(DATA FOR ANALYSIS begins)

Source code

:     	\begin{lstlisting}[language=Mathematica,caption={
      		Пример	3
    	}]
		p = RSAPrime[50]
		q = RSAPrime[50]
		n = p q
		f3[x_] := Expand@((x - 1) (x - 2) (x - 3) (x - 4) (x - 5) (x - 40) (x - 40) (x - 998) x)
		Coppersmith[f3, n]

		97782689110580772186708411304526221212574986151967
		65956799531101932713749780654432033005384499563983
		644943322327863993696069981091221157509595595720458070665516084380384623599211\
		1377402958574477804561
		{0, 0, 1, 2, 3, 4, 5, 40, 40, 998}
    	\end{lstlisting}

(DATA FOR ANALYSIS ends)
(DATA FOR ANALYSIS begins)

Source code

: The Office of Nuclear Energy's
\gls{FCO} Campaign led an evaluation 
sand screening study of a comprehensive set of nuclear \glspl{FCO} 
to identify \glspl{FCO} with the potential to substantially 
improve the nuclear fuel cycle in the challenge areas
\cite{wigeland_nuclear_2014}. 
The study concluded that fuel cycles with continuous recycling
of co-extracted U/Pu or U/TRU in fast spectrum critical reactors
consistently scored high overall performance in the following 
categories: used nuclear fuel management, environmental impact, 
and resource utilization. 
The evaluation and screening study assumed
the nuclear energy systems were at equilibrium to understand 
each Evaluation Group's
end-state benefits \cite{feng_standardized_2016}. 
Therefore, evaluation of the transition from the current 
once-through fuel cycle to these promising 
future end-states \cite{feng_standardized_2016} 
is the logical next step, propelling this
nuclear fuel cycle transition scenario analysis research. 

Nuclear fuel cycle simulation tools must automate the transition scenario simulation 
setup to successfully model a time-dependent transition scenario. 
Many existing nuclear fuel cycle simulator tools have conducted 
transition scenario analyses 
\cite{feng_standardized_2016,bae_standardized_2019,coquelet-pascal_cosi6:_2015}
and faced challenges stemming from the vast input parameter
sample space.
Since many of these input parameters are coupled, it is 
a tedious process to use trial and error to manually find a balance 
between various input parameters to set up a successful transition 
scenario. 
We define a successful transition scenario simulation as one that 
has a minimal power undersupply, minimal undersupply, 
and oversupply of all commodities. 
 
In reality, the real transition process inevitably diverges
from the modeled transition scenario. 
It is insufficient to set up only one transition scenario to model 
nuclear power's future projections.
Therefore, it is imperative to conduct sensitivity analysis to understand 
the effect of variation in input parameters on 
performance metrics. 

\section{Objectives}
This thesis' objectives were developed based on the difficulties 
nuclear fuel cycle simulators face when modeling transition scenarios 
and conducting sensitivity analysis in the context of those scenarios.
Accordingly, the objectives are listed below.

(DATA FOR ANALYSIS ends)

• [WHAT THIS TASK INVOLVES] Write out only the lines that run from the line containing "This thesis' objectives" through the line containing "Accordingly, the objectives are listed below.", both included, exactly as they appear above.

• [SOLVED PROBLEM]
This thesis' objectives were developed based on the difficulties 
nuclear fuel cycle simulators face when modeling transition scenarios 
and conducting sensitivity analysis in the context of those scenarios.
Accordingly, the objectives are listed below.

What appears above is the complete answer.